— Assignment —
Which lines in the entries below contain the string "that"? Show each of them in full.

— The data —
★ ★ ★ ★

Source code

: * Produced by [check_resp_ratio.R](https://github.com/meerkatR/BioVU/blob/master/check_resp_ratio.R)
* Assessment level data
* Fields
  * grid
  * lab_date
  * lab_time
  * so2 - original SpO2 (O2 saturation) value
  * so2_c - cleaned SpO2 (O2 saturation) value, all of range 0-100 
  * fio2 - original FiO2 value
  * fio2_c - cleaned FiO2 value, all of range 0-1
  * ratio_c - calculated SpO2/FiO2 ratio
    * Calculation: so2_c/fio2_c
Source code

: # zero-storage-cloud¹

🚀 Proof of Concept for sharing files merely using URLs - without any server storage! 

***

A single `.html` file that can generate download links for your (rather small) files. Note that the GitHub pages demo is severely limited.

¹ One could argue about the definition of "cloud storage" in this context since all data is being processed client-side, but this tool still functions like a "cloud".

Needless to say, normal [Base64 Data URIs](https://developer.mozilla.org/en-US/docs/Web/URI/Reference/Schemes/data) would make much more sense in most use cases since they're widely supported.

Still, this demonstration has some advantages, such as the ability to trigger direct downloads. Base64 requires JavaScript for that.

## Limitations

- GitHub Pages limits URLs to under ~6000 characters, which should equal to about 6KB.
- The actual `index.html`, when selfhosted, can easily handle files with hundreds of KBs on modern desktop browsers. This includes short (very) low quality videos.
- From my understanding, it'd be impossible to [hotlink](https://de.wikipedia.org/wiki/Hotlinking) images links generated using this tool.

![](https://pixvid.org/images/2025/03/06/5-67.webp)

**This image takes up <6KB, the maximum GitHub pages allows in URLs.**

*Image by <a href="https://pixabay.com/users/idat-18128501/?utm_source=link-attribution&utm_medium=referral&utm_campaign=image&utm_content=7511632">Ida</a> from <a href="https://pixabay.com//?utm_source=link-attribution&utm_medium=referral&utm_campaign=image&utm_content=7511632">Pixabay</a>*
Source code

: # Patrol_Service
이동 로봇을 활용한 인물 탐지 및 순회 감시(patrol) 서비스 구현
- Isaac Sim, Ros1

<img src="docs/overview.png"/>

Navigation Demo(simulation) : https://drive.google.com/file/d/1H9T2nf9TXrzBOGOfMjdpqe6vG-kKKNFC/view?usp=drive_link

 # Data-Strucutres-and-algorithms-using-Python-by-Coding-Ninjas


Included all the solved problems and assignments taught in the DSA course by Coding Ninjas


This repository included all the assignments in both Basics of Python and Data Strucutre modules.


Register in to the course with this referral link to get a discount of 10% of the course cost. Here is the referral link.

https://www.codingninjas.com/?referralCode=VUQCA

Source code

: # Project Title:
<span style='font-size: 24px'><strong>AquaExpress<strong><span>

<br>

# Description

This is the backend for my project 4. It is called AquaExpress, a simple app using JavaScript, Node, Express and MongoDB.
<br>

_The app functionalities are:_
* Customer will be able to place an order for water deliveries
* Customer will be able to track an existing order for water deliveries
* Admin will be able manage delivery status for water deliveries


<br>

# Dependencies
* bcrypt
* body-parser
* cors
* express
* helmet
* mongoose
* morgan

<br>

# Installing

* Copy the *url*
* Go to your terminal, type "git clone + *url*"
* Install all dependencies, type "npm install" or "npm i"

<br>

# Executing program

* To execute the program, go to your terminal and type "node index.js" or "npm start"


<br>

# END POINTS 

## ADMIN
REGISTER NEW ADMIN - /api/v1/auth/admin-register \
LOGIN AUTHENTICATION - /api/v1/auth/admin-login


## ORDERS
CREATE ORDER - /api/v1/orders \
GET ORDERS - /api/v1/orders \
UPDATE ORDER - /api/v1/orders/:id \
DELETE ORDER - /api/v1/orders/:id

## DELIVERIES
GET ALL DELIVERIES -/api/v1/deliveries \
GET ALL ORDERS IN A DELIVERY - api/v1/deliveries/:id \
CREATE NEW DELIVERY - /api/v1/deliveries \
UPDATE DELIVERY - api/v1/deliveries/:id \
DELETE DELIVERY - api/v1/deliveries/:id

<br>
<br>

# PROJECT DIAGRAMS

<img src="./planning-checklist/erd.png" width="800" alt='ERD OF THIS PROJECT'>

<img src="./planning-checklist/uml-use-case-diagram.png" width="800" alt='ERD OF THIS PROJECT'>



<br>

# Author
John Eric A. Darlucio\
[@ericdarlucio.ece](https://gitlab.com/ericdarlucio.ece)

★ ★ ★ ★

— Solution below —
A single `.html` file that can generate download links for your (rather small) files. Note that the GitHub pages demo is severely limited.
Still, this demonstration has some advantages, such as the ability to trigger direct downloads. Base64 requires JavaScript for that.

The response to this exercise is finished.